Published online Sep 21, 2018. doi: 10.3748/wjg.v24.i35.3980
Peer-review started: May 14, 2018
First decision: June 15, 2018
Revised: July 11, 2018
Accepted: August 1, 2018
Article in press: August 1, 2018
Published online: September 21, 2018
Processing time: 130 Days and 9.6 Hours
Pediatric hepatocellular carcinoma (HCC) is the second common malignant liver tumor in children after hepatoblastoma. It differs from the adult HCC in the etiological predisposition, biological behavior and lower frequency of cirrhosis. Perinatally acquired hepatitis-B virus, hepatorenal tyrosinemia, progressive familial intrahepatic cholestasis, glycogen storage disease, Alagille’s syndrome and congenital portosystemic shunts are important predisposing factors. Majority of children (87%) are older than 5 years of age. Following mass immunization against hepatitis-B, there has been a drastic fall in the incidence of new cases of pediatric HCC in the Asia-Pacific region. Management is targeted on complete surgical removal either by resection or liver transplantation. There is a trend towards improving survival of children transplanted for HCC beyond Milan criteria.
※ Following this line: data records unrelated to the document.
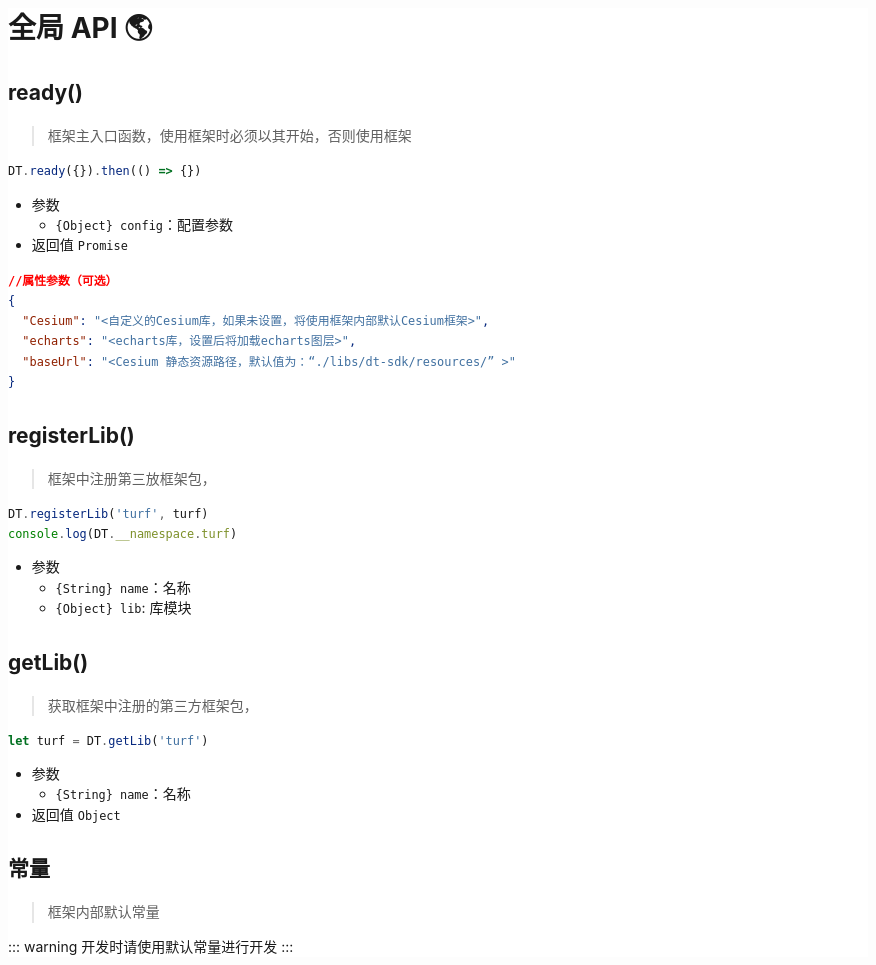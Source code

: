 # 全局 API 🌎

## ready()

> 框架主入口函数，使用框架时必须以其开始，否则使用框架

```js
DT.ready({}).then(() => {})
```

- 参数
  - `{Object} config`：配置参数
- 返回值 `Promise`

```json
//属性参数（可选）
{
  "Cesium": "<自定义的Cesium库，如果未设置，将使用框架内部默认Cesium框架>",
  "echarts": "<echarts库，设置后将加载echarts图层>",
  "baseUrl": "<Cesium 静态资源路径，默认值为：“./libs/dt-sdk/resources/” >"
}
```

## registerLib()

> 框架中注册第三放框架包，

```js
DT.registerLib('turf', turf)
console.log(DT.__namespace.turf)
```

- 参数
  - `{String} name`：名称
  - `{Object} lib`: 库模块

## getLib()

> 获取框架中注册的第三方框架包，

```js
let turf = DT.getLib('turf')
```

- 参数
  - `{String} name`：名称
- 返回值 `Object`

## 常量

> 框架内部默认常量

::: warning
开发时请使用默认常量进行开发
:::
Chemotherapeutic regimens do not offer good results but may be helpful for down-staging of advanced HCC. Surveillance of children with chronic liver diseases with ultrasound and alpha-fetoprotein may be helpful in timely detection, intervention and overall improvement in outcome of HCC.
Core tip: The review elaborately describes various risk factors, treatment options and outcome of children with hepatocellular carcinoma.